Depois de muita conversa, e muito a contra gosto, o dono da obra resolveu ir embora com seus empregados. Saíram levando a maior vaia de todos. Menos uns poucos que achavam que ele estava certo. O lote era dele. Ninguém tinha direito de intrometer no que ele quisesse fazer ali. Ainda bem que estes eram bem poucos!
A multidão começou a se dispersar. Mas as crianças não arredavam pé. Pensavam que era só saírem e os homens voltariam.
Seu Cláudio, sempre preocupado com a volta para casa antes que os pais ficassem aflitos, perguntou quem delas era vizinha do lote. Seriam as guardiãs do Bosque. Qualquer movimento estranho, chamariam todo mundo de novo. Enquanto isso, que ficasse marcada uma reunião às cinco horas daquela mesma tarde, na Associação Comunitária, para discutirem o que fazer.
Sayonara foi logo dizendo que poderiam ficar sossegados que ela e seus irmãos, morando ali em frente, iriam vigiar direitinho, o dia inteiro e a noite inteira. Estando tudo acertado, foram embora.
Seu Humberto, o Presidente da Associação Comunitária, preparou uma verdadeira festa, com refrigerantes e muitas guloseimas. Ele mesmo iniciou a reunião dizendo como estava orgulhoso com aquela iniciativa das crianças do bairro. Falou que aquele tipo de atitude ele vinha pedindo aos adultos há muito tempo e estavam ali as crianças a dar o exemplo.

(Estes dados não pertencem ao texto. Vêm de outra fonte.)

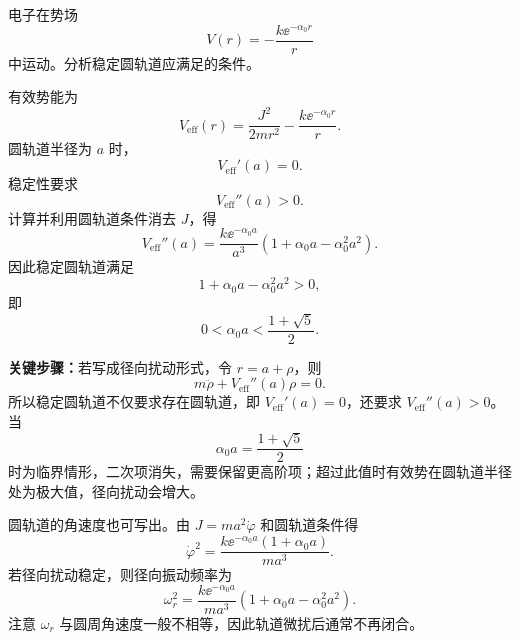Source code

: \begin{question}
电子在势场
\[
  V(r)=-\frac{k\ee^{-\alpha_0 r}}{r}
\]
中运动。分析稳定圆轨道应满足的条件。

\begin{solution}
有效势能为
\[
  V_{\mathrm{eff}}(r)=\frac{J^2}{2mr^2}-\frac{k\ee^{-\alpha_0 r}}{r}.
\]
圆轨道半径为 $a$ 时，
\[
  V_{\mathrm{eff}}'(a)=0.
\]
稳定性要求
\[
  V_{\mathrm{eff}}''(a)>0.
\]
计算并利用圆轨道条件消去 $J$，得
\[
  V_{\mathrm{eff}}''(a)=\frac{k\ee^{-\alpha_0a}}{a^3}
  \left(1+\alpha_0a-\alpha_0^2a^2\right).
\]
因此稳定圆轨道满足
\[
  \boxed{1+\alpha_0a-\alpha_0^2a^2>0},
\]
即
\[
  \boxed{0<\alpha_0a<\frac{1+\sqrt5}{2}}.
\]


\medskip
\textbf{关键步骤：}若写成径向扰动形式，令 $r=a+\rho$，则
\[
  m\ddot\rho+V_{\mathrm{eff}}''(a)\rho=0.
\]
所以稳定圆轨道不仅要求存在圆轨道，即 $V_{\mathrm{eff}}'(a)=0$，还要求 $V_{\mathrm{eff}}''(a)>0$。当
\[
  \alpha_0a=\frac{1+\sqrt5}{2}
\]
时为临界情形，二次项消失，需要保留更高阶项；超过此值时有效势在圆轨道半径处为极大值，径向扰动会增大。


\medskip
圆轨道的角速度也可写出。由 $J=ma^2\dot\varphi$ 和圆轨道条件得
\[
  \dot\varphi^2=\frac{k\ee^{-\alpha_0a}(1+\alpha_0a)}{ma^3}.
\]
若径向扰动稳定，则径向振动频率为
\[
  \omega_r^2=\frac{k\ee^{-\alpha_0a}}{ma^3}
  (1+\alpha_0a-\alpha_0^2a^2).
\]
注意 $\omega_r$ 与圆周角速度一般不相等，因此轨道微扰后通常不再闭合。
\end{solution}
\end{question}
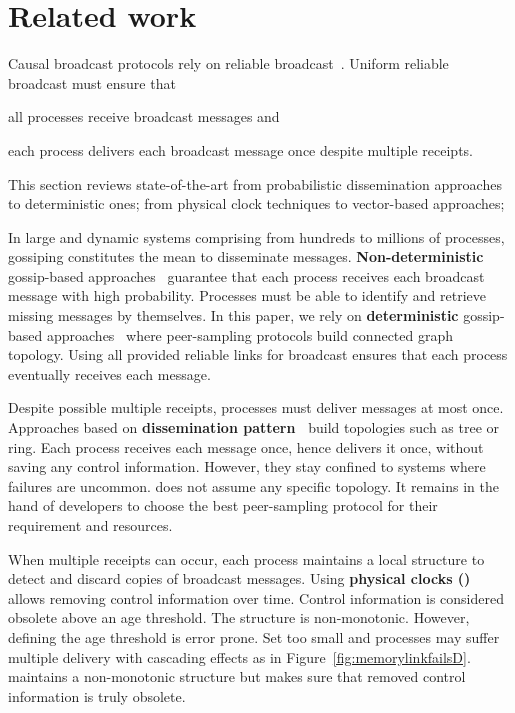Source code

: 
\section{Related work}
\label{sec:relatedwork}

Causal broadcast protocols rely on reliable
broadcast~\cite{hadzilacos1994modular}. Uniform reliable broadcast must ensure
that
\begin{inparaenum}[(i)]
\item all processes receive broadcast messages and
\item each process delivers each broadcast message once despite multiple
  receipts.
\end{inparaenum} This section reviews state-of-the-art from probabilistic
dissemination approaches to deterministic ones; from physical clock techniques
to vector-based approaches;

In large and dynamic systems comprising from hundreds to millions of processes,
gossiping constitutes the mean to disseminate
messages. \textbf{Non-deterministic} gossip-based
approaches~\cite{birman1999bimodal,demers1987epidemic} guarantee that each
process receives each broadcast message with high probability. Processes must be
able to identify and retrieve missing messages by themselves. In this paper, we
rely on \textbf{deterministic} gossip-based
approaches~\cite{nedelec2017adaptive} where peer-sampling protocols build
connected graph topology. Using all provided reliable links for broadcast
ensures that each process eventually receives each message.

Despite possible multiple receipts, processes must deliver messages at most
once. Approaches based on \textbf{dissemination
  pattern~\cite{bravo2017saturn,raynal2013distributed}} build topologies such as
tree or ring. Each process receives each message once, hence delivers it once,
without saving any control information. However, they stay confined to systems
where failures are uncommon. \RPCBROADCAST does not assume any specific
topology. It remains in the hand of developers to choose the best peer-sampling
protocol for their requirement and resources.

When multiple receipts can occur, each process maintains a local structure to
detect and discard copies of broadcast messages. Using \textbf{physical clocks
  (\REF)} allows removing control information over time. Control information is
considered obsolete above an age threshold. The structure is
non-monotonic. However, defining the age threshold is error prone. Set too small
and processes may suffer multiple delivery with cascading effects as in
Figure~\ref{fig:memorylinkfailsD}. \RPCBROADCAST maintains a non-monotonic
structure but makes sure that removed control information is truly obsolete.

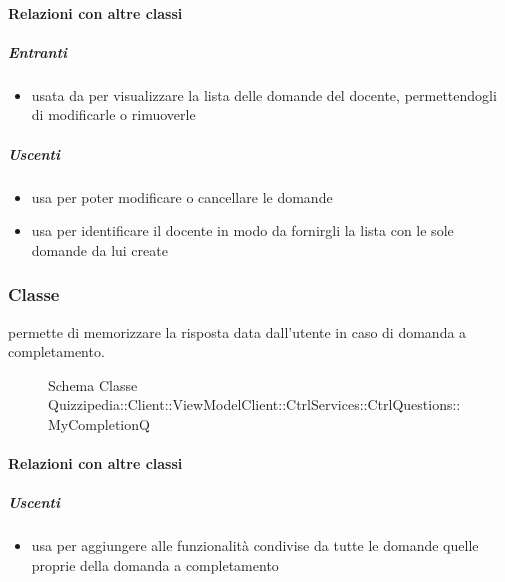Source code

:\paragraph{Relazioni con altre classi}
\subparagraph{Entranti}
\begin{itemize}
\item usata da  per visualizzare la lista delle domande del docente, permettendogli di modificarle o rimuoverle
\end{itemize}
\subparagraph{Uscenti}
\begin{itemize}
\item usa  per poter modificare o cancellare le domande
\item usa  per identificare il docente in modo da fornirgli la lista con le sole domande da lui create
\end{itemize}
\subsubsection{Classe }
permette di memorizzare la risposta data dall'utente in caso di domanda a completamento.
\begin{figure}[H]
\centering
\noindent{}
\caption[Schema Classe MyCompletionQ]{Schema Classe Quizzipedia::Client::ViewModelClient::CtrlServices::CtrlQuestions::MyCompletionQ}
\end{figure}
\paragraph{Relazioni con altre classi}
\subparagraph{Uscenti}
\begin{itemize}
\item usa  per aggiungere alle funzionalità condivise da tutte le domande quelle proprie della domanda a completamento
\end{itemize}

Falou ainda que era aquela a maneira de exercer a cidadania e muitas outras coisas que as crianças não entenderam, mas que eram muito certas.
Ao final, foi tirada uma comissão formada por Glauber, Guilherme, Giovana, Cláudia, Valmir, Sofia, Clíssia, Selimo, Soraia, Sayonara, Maquione, Fernanda, Átila e Bruninho. Estes seriam os representantes das crianças. Seu Humberto, D. Sílvia e eu seríamos os porta-vozes.
Gente! Se eu fosse contar tim-tim por tim-tim cada detalhe do caso até o desfecho, daria outra história, maior do que esta.
Por onde passávamos não faltavam repórteres. Em todas as rádios, televisões e jornais sempre saía uma matéria sobre aquele bando de pequenos grandes cidadãos.
A determinação e persistência daquelas crianças atraiu a atenção de todos, obrigando os políticos a saírem de suas tocas e tomarem uma atitude.
Depois de muita luta, muita discussão, muitas negociações, o prefeito e os vereadores chegaram a uma proposta: O dono do lote receberia um terreno. Bem maior que o dele. Poderia construir não um, mas dois ou três prédios. Para isto, teria que transformar aquele lote em um parque de verdade com o que fosse do agrado das crianças, sendo obrigado a preservar todas as árvores. D. Sílvia foi autorizada a montar uma lanchonete neste parque. Em troca, promoveria uma baita festa, com tudo de graça, todos os anos, no Dia da Criança.
Hoje, passados muitos anos, sentado aqui neste banco, vendo algumas das minhas crianças, já casadas, trazendo seus filhos para brincar, eu fico me perguntando porque as pessoas não se unem mais vezes para conseguir melhorar suas vidas?